A Question of Tone
For three centuries, the violins built in the northern Italian town of Cremona have been regarded as the finest ever made. The instruments of Antonio Stradivari and of his younger contemporary Giuseppe Guarneri, known as "del Gesù", are spoken of with a reverence accorded to few other manufactured objects; the best examples change hands for several million pounds, and generations of players have insisted that their sound possesses a warmth, a carrying power and an expressive range that no later maker has been able to equal. The conviction that these instruments are not merely very good but uniquely and irreproducibly excellent has hardened, over time, into something close to an article of faith.

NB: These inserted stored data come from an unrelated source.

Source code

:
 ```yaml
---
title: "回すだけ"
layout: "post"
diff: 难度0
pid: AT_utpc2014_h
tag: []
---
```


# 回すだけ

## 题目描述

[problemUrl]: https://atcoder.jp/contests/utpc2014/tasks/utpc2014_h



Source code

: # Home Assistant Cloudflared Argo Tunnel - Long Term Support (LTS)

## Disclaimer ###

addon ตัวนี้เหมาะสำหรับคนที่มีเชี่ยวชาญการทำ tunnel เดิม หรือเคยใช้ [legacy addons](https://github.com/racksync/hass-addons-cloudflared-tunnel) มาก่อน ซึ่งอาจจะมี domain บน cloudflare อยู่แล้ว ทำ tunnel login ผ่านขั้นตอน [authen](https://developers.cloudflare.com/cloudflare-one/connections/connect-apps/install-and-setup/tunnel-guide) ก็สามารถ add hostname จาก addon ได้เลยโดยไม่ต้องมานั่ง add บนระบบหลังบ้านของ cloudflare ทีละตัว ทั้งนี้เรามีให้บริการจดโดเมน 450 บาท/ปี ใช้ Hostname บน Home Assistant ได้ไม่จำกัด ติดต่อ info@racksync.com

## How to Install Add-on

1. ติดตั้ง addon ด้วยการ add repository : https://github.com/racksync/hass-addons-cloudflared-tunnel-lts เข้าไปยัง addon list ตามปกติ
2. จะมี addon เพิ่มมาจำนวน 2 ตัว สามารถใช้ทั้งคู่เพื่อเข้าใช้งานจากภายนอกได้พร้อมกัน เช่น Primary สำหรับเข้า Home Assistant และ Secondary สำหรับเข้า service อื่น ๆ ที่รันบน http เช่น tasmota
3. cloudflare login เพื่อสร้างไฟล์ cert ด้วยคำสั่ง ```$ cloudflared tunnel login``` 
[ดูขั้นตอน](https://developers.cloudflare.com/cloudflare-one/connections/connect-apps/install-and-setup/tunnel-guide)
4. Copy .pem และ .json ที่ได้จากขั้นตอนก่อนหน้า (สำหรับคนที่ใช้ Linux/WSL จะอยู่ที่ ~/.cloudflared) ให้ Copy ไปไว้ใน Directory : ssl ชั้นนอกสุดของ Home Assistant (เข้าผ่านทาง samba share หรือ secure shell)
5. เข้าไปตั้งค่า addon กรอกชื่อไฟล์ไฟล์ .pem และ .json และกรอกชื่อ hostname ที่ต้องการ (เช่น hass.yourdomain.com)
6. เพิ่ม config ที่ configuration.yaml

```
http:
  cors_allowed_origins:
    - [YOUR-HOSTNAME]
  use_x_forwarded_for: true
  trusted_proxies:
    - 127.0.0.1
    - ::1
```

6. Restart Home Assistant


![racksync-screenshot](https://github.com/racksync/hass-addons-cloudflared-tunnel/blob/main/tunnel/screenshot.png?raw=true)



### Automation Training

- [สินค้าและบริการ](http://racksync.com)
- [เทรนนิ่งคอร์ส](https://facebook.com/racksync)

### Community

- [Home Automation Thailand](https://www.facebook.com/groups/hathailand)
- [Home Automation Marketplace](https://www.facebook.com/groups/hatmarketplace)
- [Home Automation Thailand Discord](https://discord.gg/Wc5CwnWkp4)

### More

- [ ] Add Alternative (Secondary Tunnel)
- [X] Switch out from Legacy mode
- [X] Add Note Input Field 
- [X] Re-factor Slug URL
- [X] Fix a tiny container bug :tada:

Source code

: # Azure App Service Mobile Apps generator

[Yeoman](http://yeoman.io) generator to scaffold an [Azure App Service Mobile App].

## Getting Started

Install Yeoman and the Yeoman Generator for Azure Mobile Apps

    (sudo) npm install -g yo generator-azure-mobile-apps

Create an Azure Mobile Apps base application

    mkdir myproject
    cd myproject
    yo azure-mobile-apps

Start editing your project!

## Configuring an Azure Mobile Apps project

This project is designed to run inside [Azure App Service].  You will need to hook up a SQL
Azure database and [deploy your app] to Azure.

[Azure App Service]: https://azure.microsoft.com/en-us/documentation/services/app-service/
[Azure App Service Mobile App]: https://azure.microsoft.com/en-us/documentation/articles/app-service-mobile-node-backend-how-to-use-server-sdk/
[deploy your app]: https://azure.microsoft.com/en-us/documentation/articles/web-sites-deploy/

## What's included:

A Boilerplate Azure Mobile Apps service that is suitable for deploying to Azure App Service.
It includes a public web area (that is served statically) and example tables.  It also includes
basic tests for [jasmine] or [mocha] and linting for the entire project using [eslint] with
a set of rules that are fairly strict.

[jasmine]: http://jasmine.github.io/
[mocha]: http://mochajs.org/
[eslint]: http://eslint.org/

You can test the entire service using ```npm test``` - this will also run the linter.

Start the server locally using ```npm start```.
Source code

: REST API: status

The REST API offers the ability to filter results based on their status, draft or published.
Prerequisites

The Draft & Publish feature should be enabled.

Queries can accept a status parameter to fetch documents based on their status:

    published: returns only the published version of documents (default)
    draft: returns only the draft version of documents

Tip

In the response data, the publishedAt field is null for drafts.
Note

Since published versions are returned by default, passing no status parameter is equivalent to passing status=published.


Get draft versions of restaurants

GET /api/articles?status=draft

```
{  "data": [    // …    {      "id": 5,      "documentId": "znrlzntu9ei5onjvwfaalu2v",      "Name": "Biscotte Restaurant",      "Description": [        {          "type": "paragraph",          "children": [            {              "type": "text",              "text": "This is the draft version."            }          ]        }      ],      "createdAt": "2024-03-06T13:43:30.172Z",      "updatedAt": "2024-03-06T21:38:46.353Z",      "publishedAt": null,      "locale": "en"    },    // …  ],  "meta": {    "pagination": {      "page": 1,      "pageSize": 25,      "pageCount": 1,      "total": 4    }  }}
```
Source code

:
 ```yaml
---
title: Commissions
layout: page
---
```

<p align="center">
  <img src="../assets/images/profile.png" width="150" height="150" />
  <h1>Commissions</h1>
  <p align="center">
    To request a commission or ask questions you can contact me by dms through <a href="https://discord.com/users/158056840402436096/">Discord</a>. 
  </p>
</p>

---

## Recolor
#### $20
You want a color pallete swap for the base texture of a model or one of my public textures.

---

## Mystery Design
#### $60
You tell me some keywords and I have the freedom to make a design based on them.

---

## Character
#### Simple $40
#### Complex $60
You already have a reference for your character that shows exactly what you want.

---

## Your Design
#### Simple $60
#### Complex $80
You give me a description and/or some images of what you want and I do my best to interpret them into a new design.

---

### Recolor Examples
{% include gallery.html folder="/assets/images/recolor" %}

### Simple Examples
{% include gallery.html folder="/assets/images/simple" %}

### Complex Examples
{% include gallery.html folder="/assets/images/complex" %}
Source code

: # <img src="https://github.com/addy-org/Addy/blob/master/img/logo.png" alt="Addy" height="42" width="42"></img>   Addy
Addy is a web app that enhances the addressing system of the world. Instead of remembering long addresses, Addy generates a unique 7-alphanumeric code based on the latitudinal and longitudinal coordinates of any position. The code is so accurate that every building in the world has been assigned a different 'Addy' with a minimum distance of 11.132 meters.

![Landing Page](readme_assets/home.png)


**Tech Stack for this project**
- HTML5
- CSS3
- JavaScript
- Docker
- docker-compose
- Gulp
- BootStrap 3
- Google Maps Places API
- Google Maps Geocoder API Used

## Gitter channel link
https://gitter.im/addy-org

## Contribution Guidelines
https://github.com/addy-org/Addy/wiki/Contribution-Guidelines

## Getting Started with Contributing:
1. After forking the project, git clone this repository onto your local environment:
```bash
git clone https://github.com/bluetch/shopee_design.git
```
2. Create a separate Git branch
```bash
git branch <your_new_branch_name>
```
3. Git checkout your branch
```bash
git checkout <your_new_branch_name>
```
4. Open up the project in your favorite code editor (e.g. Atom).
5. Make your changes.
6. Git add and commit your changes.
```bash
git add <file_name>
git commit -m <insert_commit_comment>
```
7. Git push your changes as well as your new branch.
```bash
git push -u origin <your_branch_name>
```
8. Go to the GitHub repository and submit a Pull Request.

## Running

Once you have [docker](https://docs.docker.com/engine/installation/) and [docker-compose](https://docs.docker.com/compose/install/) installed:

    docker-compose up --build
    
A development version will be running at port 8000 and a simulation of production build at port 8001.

Naturally, such a belief has invited explanation. If the old Cremonese violins really do sound better than anything made since, then something about how they were made, or what they were made from, must account for it, and a long line of investigators has set out to find that something. Some have pointed to the varnish, suspecting a lost recipe whose ingredients shaped the vibration of the wood. Others have looked to the timber itself. One widely discussed proposal held that the spruce used for the soundboards grew during an unusually cold spell in European history, a stretch of long winters and cool summers that would have slowed the trees' growth and produced wood that was exceptionally dense and even-grained. A different line of enquiry suggested that the makers had treated the wood with mineral salts or other chemicals, leaving a fingerprint that modern instruments lack.
None of these explanations, however, addressed a prior and more awkward question: whether the celebrated superiority was real in the first place. The difficulty is that almost everyone who plays or hears these instruments already knows what they are. A violinist handed a Stradivari worth millions, in front of an expectant audience, is hardly a neutral judge of its tone; the knowledge of what the instrument is, and what it is worth, can scarcely fail to colour the impression it makes. To test the belief properly, that knowledge would somehow have to be removed.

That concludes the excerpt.